Progression-free survival was significantly longer in the erlotinib and gemcitabine arm than the placebo and gemcitabine arm with an estimated HR of 0.77 (95% CI, 0.64 to 0.92; P = .004; log-rank test stratified for performance status, extent of disease, and pain score at baseline; median, 3.75 months v 3.55 months; Fig 1B).
So, what do we have overall? We have a hazard ratio of dying that very nearly crosses 1.0, thus coming perilously close to not disproving the null; we have a prolongation of median survival by 1/3 of a month, and a progression-free median survival prolongation by 1/5 of a month.

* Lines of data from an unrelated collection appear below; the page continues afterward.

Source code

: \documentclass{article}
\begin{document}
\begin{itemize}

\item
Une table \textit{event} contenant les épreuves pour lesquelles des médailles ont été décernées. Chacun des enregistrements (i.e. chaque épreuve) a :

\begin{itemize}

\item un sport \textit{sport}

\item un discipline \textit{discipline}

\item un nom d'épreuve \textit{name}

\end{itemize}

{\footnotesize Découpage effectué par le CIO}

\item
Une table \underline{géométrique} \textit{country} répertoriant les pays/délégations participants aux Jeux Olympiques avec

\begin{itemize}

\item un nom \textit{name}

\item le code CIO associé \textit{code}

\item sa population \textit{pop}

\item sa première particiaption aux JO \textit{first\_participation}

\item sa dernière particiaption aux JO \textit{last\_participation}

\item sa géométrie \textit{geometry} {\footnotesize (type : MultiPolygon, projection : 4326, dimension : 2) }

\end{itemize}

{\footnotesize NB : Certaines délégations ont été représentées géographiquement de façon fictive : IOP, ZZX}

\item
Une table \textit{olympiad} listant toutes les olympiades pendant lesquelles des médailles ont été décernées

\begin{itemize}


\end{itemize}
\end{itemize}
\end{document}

But given my fondness for Gould's "The Median is not the Message" essay, let's practice full disclosure and look at the tail of the Kaplan-Meyer curves above. As the text points out,
...1-year survival rates of 23% (95% CI, 18% to 28%) and 17% (95% CI, 12% to 21%), respectively (P = .023).
Indeed, these are significant differences, both statistically and clinically. Within the trial this represents the difference in favor of survival for 18 additional patients, thus rendering the cost of roughly $1.5 million for 1 year of life saved by my back-of-the envelope calculation. Of course, this difference is not adjusted for confounders, so it is difficult to say of the number is real of under- or over-estimated. Because the adjusted analysis is given as a hazard ratio of death, I cannot calculate the corresponding adjusted cost.

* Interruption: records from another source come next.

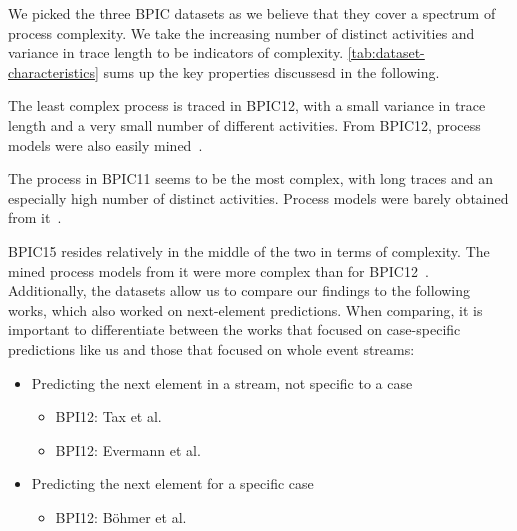 We picked the three BPIC datasets as we believe that they cover a spectrum of process complexity. We take the increasing number of distinct activities and variance in trace length to be indicators of complexity. \autoref{tab:dataset-characteristics} sums up the key properties discussesd in the following.

The least complex process is traced in BPIC12, with a small variance in trace length and a very small number of different activities. From BPIC12, process models were also easily mined~\cite{adriansyah2012mining}.

The process in BPIC11 seems to be the most complex, with long traces and an especially high number of distinct activities. Process models were barely obtained from it~\cite{bose2011analysis}.

BPIC15 resides relatively in the middle of the two in terms of complexity. The mined process models from it were more complex than for BPIC12~\cite{van2015benchmarking}.\\

\noindent Additionally, the datasets allow us to compare our findings to the following works, which also worked on next-element predictions. When comparing, it is important to differentiate between the works that focused on case-specific predictions like us and those that focused on whole event streams:

\begin{itemize}
    \item Predicting the next element in a stream, not specific to a case
    \begin{itemize}
        \item BPI12: Tax et al.~\cite{tax2017}
        \item BPI12: Evermann et al.~\cite{evermann2016}
    \end{itemize}
    \item Predicting the next element for a specific case
    \begin{itemize}
        \item BPI12: Böhmer et al.~\cite{boehmer2018probability}
    \end{itemize}
\end{itemize}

So, for me this begs the following question (and I would love to hear the thoughts from my colleagues who proudly proclaim being science-based and thus eschewing placebo effect as a valid way to get a therapeutic response): Is what we are seeing here real or is this in fact equivalent to a placebo effect? Is the median survival prolongation of <2 weeks indeed a real effect that means something to the patient and the clinician, or is it just clinical noise, if you will? In other words, should "disproving" the statistical null by default disprove the clinical null? Or does the bar for disproving the clinical null need to be set just a tad higher than a statistically significant increase in life expectancy of 2 weeks?

Obviously, no one knows a priori who will do better and who will not. So, without a crystal ball, it is one's values and preferences that have to drive these decisions. But does the society have a say in any of this, as we struggle with equitable distribution of a limited resource? Is $1.5 million for 1 year of life a good societal investment? And what is the quality of this life? And given that at least 1/2 of all treated patients get far less than extra 2 weeks of life, how do we strike the balance between a reasonable expectation of a response and a false hope?

My friend's family based their choices on their mother's wishes and their values and utilities for her comfort. The choice they made was very different from that made by my parents with regard to my father's palliation. Both were right for the respective families. But one may have been far too costly, both financially and emotionally.